Stopping at the line that holds "- Use Dependabot", repeat the lines below exactly, starting from the very first and including that final line.
[RECORDS SUPPLIED]
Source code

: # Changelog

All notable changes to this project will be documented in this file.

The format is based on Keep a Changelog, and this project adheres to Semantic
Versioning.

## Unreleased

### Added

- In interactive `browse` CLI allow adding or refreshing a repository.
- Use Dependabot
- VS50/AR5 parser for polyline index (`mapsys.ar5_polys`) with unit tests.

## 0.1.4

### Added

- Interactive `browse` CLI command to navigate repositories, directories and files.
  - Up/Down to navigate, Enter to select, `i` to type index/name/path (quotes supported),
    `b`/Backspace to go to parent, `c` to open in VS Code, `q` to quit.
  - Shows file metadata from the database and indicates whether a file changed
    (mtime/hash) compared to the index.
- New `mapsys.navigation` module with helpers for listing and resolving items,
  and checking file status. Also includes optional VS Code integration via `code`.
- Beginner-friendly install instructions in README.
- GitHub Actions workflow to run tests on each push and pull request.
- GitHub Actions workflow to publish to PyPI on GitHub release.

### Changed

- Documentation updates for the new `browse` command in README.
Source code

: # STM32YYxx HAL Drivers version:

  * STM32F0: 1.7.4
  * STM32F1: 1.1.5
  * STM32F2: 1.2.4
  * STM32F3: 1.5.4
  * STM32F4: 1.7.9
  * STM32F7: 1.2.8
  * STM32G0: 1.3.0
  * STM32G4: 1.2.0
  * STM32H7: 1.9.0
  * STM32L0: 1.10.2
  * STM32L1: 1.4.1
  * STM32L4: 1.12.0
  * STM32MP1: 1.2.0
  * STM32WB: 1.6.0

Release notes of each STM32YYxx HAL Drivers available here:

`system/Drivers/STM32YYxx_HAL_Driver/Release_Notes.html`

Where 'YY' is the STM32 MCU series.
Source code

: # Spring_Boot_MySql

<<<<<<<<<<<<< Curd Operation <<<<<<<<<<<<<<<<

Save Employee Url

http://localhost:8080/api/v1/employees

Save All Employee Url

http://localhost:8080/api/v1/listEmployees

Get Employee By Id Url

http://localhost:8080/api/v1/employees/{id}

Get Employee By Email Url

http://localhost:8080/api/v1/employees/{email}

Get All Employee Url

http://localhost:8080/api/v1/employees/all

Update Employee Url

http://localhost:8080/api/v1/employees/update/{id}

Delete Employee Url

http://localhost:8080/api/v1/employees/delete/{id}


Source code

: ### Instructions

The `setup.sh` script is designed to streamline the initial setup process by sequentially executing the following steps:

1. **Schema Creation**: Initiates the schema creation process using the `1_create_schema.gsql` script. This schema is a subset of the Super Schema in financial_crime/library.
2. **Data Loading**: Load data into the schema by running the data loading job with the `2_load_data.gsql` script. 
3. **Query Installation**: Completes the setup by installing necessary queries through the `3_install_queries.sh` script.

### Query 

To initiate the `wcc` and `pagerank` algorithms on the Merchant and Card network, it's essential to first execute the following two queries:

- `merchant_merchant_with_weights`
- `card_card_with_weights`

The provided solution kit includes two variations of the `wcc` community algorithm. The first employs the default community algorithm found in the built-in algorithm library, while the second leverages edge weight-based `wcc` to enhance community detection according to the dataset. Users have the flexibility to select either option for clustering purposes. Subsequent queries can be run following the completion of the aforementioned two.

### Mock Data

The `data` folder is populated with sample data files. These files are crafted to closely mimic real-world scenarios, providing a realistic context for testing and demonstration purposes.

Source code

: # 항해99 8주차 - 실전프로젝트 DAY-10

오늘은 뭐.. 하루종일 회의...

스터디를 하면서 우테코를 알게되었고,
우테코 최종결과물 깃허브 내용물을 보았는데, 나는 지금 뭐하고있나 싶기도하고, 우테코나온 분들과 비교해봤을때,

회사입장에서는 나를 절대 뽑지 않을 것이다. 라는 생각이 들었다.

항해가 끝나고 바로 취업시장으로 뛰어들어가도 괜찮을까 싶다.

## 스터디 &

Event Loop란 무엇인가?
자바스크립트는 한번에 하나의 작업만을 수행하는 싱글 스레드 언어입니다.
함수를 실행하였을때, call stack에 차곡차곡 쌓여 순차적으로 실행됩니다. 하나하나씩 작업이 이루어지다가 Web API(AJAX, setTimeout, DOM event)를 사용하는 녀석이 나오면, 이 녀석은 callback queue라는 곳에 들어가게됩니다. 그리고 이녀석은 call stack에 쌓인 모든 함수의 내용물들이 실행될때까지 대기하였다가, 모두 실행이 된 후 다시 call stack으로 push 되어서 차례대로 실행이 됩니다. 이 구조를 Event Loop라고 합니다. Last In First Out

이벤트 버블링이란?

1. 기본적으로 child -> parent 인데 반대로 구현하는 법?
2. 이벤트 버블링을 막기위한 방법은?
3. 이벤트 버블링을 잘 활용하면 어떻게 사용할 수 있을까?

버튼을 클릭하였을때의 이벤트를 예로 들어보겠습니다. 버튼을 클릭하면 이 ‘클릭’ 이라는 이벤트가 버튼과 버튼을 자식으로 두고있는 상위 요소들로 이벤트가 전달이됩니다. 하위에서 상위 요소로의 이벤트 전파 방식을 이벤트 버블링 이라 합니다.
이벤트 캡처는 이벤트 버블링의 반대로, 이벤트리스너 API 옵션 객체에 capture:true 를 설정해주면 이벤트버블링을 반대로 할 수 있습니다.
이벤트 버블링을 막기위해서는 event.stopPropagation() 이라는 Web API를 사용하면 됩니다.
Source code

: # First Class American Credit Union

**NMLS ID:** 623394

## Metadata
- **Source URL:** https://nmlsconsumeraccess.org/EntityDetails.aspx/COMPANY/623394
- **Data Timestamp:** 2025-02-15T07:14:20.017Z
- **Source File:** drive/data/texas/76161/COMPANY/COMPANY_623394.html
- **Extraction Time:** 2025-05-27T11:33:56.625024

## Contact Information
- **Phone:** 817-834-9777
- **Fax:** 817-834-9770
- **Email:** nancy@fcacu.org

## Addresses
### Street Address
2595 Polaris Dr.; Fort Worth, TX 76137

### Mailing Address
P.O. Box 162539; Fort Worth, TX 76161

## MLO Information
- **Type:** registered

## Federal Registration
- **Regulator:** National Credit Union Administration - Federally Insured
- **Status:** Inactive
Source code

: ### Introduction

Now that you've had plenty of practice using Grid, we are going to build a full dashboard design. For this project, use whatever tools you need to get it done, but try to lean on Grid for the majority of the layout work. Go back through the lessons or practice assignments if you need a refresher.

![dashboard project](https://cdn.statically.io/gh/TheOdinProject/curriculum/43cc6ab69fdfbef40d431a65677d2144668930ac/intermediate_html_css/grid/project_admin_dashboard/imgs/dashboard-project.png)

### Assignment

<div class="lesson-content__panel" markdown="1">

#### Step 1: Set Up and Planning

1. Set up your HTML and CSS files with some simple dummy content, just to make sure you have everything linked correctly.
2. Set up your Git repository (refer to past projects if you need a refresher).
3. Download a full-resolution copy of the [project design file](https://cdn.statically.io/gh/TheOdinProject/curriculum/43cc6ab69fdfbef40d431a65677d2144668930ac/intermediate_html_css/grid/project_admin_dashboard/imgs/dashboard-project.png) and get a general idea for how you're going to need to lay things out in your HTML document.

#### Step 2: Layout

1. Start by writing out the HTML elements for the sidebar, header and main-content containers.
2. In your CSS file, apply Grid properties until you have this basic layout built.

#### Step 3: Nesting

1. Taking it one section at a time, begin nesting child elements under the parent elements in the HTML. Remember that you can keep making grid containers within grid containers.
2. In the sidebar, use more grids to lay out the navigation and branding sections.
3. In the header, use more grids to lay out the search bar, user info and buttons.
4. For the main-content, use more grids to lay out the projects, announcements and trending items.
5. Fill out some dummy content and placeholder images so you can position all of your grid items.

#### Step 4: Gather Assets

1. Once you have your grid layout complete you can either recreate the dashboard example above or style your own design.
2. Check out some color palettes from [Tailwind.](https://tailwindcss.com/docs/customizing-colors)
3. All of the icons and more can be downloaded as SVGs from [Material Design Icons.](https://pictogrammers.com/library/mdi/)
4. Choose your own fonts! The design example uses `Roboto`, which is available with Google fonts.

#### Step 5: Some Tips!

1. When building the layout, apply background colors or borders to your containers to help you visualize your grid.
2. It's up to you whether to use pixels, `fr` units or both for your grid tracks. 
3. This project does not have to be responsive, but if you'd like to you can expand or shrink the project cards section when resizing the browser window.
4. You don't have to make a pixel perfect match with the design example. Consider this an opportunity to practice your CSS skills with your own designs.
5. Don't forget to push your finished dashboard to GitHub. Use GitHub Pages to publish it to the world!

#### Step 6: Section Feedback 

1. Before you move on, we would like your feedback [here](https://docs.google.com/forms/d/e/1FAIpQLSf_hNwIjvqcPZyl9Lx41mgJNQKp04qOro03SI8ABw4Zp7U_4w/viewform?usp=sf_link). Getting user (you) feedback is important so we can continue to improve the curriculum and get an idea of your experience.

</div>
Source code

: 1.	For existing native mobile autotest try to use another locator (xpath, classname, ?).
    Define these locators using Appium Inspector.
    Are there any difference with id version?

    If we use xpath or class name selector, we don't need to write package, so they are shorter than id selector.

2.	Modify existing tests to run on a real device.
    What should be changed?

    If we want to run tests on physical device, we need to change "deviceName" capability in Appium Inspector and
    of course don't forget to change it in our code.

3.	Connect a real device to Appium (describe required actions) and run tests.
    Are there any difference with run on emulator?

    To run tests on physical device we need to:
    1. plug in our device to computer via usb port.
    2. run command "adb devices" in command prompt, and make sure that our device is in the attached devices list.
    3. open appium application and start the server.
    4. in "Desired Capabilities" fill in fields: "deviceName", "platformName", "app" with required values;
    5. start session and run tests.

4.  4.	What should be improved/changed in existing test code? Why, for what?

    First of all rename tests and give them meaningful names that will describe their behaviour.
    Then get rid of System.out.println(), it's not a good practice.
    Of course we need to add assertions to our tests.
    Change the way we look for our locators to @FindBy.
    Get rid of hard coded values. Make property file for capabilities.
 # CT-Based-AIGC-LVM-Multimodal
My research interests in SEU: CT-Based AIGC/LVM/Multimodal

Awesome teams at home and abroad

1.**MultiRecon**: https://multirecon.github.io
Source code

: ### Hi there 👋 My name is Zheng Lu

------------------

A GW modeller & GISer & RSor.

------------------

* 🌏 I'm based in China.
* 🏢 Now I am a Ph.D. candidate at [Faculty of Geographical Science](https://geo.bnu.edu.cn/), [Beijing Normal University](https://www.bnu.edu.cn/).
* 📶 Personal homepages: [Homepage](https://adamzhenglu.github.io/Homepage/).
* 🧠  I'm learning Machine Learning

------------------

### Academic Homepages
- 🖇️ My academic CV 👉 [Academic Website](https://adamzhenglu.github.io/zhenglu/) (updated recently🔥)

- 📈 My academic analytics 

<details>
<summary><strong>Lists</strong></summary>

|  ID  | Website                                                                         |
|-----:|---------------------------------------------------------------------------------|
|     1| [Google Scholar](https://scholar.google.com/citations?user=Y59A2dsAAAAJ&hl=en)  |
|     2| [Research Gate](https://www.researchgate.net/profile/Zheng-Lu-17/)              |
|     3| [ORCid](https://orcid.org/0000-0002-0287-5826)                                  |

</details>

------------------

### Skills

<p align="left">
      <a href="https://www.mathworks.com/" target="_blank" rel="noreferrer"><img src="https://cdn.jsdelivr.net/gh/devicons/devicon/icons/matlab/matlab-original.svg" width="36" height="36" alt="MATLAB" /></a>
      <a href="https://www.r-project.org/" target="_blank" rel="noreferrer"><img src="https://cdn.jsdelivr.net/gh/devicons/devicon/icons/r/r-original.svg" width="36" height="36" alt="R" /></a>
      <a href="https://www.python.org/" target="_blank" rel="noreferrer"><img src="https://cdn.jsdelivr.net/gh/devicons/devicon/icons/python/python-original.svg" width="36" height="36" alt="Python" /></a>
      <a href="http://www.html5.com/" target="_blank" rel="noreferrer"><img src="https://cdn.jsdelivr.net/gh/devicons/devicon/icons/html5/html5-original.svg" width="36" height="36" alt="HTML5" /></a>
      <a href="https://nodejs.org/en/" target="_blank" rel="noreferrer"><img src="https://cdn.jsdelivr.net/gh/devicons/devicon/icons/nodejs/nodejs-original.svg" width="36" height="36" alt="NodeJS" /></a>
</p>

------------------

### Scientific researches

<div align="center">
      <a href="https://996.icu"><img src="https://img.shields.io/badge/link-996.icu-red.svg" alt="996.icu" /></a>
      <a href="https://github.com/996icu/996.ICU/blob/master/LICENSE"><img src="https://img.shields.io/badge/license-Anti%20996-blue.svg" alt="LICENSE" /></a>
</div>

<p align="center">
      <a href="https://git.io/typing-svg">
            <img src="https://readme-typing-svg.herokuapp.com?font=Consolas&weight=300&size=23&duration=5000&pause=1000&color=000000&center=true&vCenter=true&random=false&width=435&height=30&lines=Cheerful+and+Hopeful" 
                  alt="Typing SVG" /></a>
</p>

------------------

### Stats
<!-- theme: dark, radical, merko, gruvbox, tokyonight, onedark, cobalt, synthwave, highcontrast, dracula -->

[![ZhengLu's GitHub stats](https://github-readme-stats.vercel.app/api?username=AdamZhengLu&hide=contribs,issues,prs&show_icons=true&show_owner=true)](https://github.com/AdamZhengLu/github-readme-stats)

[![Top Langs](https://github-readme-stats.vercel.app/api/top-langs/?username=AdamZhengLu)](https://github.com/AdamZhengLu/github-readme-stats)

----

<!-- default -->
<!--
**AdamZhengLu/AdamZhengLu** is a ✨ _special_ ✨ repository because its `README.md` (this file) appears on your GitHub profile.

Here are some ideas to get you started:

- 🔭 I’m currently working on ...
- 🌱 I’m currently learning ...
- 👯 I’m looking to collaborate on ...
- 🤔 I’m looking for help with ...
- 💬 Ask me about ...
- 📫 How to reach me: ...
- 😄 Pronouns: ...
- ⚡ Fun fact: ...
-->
[/RECORDS SUPPLIED]
■ **ANSWER TO THIS PROBLEM**
Source code

: # Changelog

All notable changes to this project will be documented in this file.

The format is based on Keep a Changelog, and this project adheres to Semantic
Versioning.

## Unreleased

### Added

- In interactive `browse` CLI allow adding or refreshing a repository.
- Use Dependabot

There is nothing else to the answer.